BURRIS:  ... I disagree with both of you on this because sometimes prosecutors make independent decisions as to what they think is relevant in a particular case.  We see that in a high profile...

ABRAMS:  All right.

BURRIS:  ... case going on right now.  So it is true...


BURRIS:  ... defense has legitimate arguments to make...

ABRAMS:  ... got to wrap it up.  Very quickly, yes or no, John Burris, will this trial begin on September 13?

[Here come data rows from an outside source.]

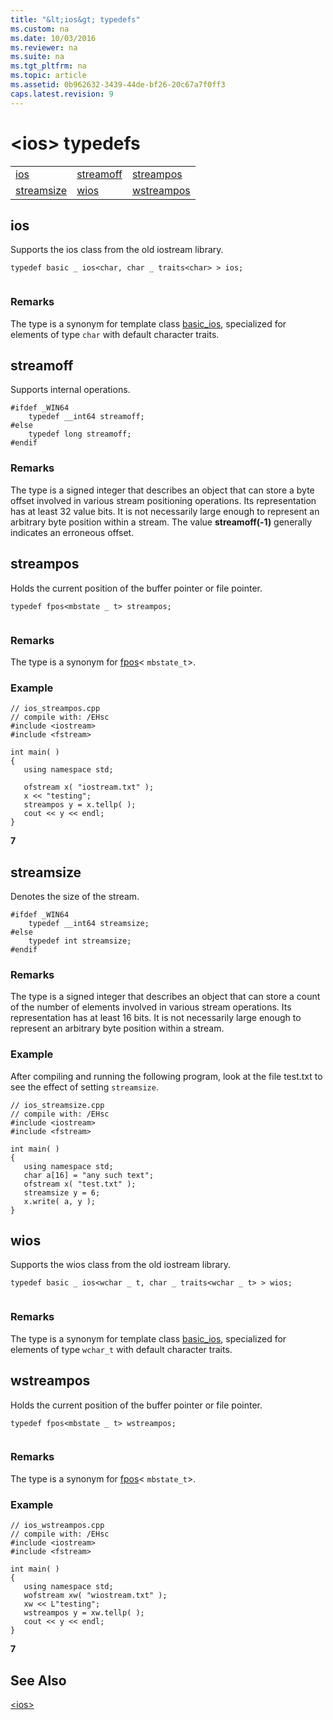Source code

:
 ```yaml
---
title: "&lt;ios&gt; typedefs"
ms.custom: na
ms.date: 10/03/2016
ms.reviewer: na
ms.suite: na
ms.tgt_pltfrm: na
ms.topic: article
ms.assetid: 0b962632-3439-44de-bf26-20c67a7f0ff3
caps.latest.revision: 9
---
```

# &lt;ios&gt; typedefs
||||  
|-|-|-|  
|[ios](#ios)|[streamoff](#streamoff)|[streampos](#streampos)|  
|[streamsize](#streamsize)|[wios](#wios)|[wstreampos](#wstreampos)|  
  
##  <a name="ios"></a>  ios  
 Supports the ios class from the old iostream library.  
  
```  
typedef basic _ ios<char, char _ traits<char> > ios;  
  
```  
  
### Remarks  
 The type is a synonym for template class [basic_ios](../VS_visualcpp/basic_ios-Class.md), specialized for elements of type `char` with default character traits.  
  
##  <a name="streamoff"></a>  streamoff  
 Supports internal operations.  
  
```  
#ifdef _WIN64  
    typedef __int64 streamoff;  
#else  
    typedef long streamoff;  
#endif  
```  
  
### Remarks  
 The type is a signed integer that describes an object that can store a byte offset involved in various stream positioning operations. Its representation has at least 32 value bits. It is not necessarily large enough to represent an arbitrary byte position within a stream. The value **streamoff(-1)** generally indicates an erroneous offset.  
  
##  <a name="streampos"></a>  streampos  
 Holds the current position of the buffer pointer or file pointer.  
  
```  
typedef fpos<mbstate _ t> streampos;  
  
```  
  
### Remarks  
 The type is a synonym for [fpos](../VS_visualcpp/fpos-Class.md)< `mbstate_t`>.  
  
### Example  
  
```  
// ios_streampos.cpp  
// compile with: /EHsc  
#include <iostream>  
#include <fstream>  
  
int main( )   
{  
   using namespace std;  
  
   ofstream x( "iostream.txt" );  
   x << "testing";  
   streampos y = x.tellp( );  
   cout << y << endl;  
}  
```  
  
  **7**    
##  <a name="streamsize"></a>  streamsize  
 Denotes the size of the stream.  
  
```  
#ifdef _WIN64  
    typedef __int64 streamsize;  
#else  
    typedef int streamsize;  
#endif  
```  
  
### Remarks  
 The type is a signed integer that describes an object that can store a count of the number of elements involved in various stream operations. Its representation has at least 16 bits. It is not necessarily large enough to represent an arbitrary byte position within a stream.  
  
### Example  
  After compiling and running the following program, look at the file test.txt to see the effect of setting `streamsize`.  
  
```  
// ios_streamsize.cpp  
// compile with: /EHsc  
#include <iostream>  
#include <fstream>  
  
int main( )   
{  
   using namespace std;  
   char a[16] = "any such text";  
   ofstream x( "test.txt" );  
   streamsize y = 6;  
   x.write( a, y );  
}  
```  
  
##  <a name="wios"></a>  wios  
 Supports the wios class from the old iostream library.  
  
```  
typedef basic _ ios<wchar _ t, char _ traits<wchar _ t> > wios;  
  
```  
  
### Remarks  
 The type is a synonym for template class [basic_ios](../VS_visualcpp/basic_ios-Class.md), specialized for elements of type `wchar_t` with default character traits.  
  
##  <a name="wstreampos"></a>  wstreampos  
 Holds the current position of the buffer pointer or file pointer.  
  
```  
typedef fpos<mbstate _ t> wstreampos;  
  
```  
  
### Remarks  
 The type is a synonym for [fpos](../VS_visualcpp/fpos-Class.md)< `mbstate_t`>.  
  
### Example  
  
```  
// ios_wstreampos.cpp  
// compile with: /EHsc  
#include <iostream>  
#include <fstream>  
  
int main( )   
{  
   using namespace std;  
   wofstream xw( "wiostream.txt" );  
   xw << L"testing";  
   wstreampos y = xw.tellp( );  
   cout << y << endl;  
}  
```  
  
  **7**    
## See Also  
 [<ios\>](../VS_visualcpp/-ios-.md)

BURRIS:  No, I don‘t think so. 

ABRAMS:  Bill Fallon.

FALLON:  Absolutely not. 

ABRAMS:  Paul Pfingst.

PFINGST:  Maybe because Michael Jackson may not want to be sitting next to his co-conspirators if their charged as defendants.  So it‘s a good way to get a severance without making a motion. 

ABRAMS:  There is no chance, I say that this trial will begin on September the 13th.  Paul, Bill and John, thanks a lot.

BURRIS:  Thank you.


ABRAMS:  Coming up, a man who says the Atkins diet give him heart disease is suing—for what?  We‘ll talk to him.

Plus, investigators focus on five people in the disappearance of that 19-year-old Brigham Young student in Oregon.  We are going to check in with the local police.

And get this story.  He killed his sister with a bar bell, was found not guilty by reason of insanity, goes to a mental institution for four months.  Now he‘s on trial again for killing a 6-year-old boy in an oven.  Guess what his defense is?  Insanity again.  I‘ll talk to his lawyer. 

Your e-mails  Please include your name and where you‘re writing from.  I respond at the end of the show.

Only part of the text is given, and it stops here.